* **INSTRUCTIONS TO FOLLOW**
Whenever a line in the entries includes the word "https", copy that line out.

*** PROVIDED ENTRIES ***

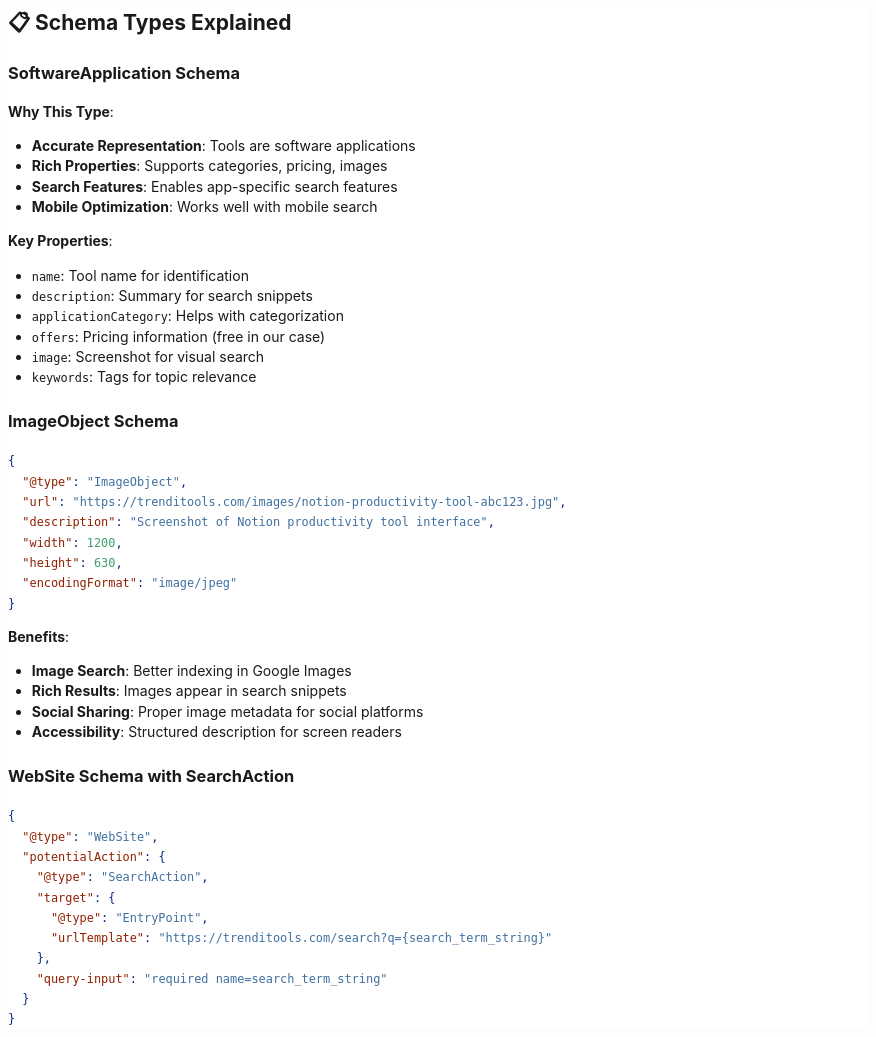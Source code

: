 ## 📋 Schema Types Explained

### SoftwareApplication Schema

**Why This Type**:
- **Accurate Representation**: Tools are software applications
- **Rich Properties**: Supports categories, pricing, images
- **Search Features**: Enables app-specific search features
- **Mobile Optimization**: Works well with mobile search

**Key Properties**:
- `name`: Tool name for identification
- `description`: Summary for search snippets
- `applicationCategory`: Helps with categorization
- `offers`: Pricing information (free in our case)
- `image`: Screenshot for visual search
- `keywords`: Tags for topic relevance

### ImageObject Schema

```json
{
  "@type": "ImageObject",
  "url": "https://trenditools.com/images/notion-productivity-tool-abc123.jpg",
  "description": "Screenshot of Notion productivity tool interface",
  "width": 1200,
  "height": 630,
  "encodingFormat": "image/jpeg"
}
```

**Benefits**:
- **Image Search**: Better indexing in Google Images
- **Rich Results**: Images appear in search snippets
- **Social Sharing**: Proper image metadata for social platforms
- **Accessibility**: Structured description for screen readers

### WebSite Schema with SearchAction

```json
{
  "@type": "WebSite",
  "potentialAction": {
    "@type": "SearchAction",
    "target": {
      "@type": "EntryPoint",
      "urlTemplate": "https://trenditools.com/search?q={search_term_string}"
    },
    "query-input": "required name=search_term_string"
  }
}
```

*** End of PROVIDED ENTRIES ***

* **REPLY TO THE EXERCISE**
  "url": "https://trenditools.com/images/notion-productivity-tool-abc123.jpg",
      "urlTemplate": "https://trenditools.com/search?q={search_term_string}"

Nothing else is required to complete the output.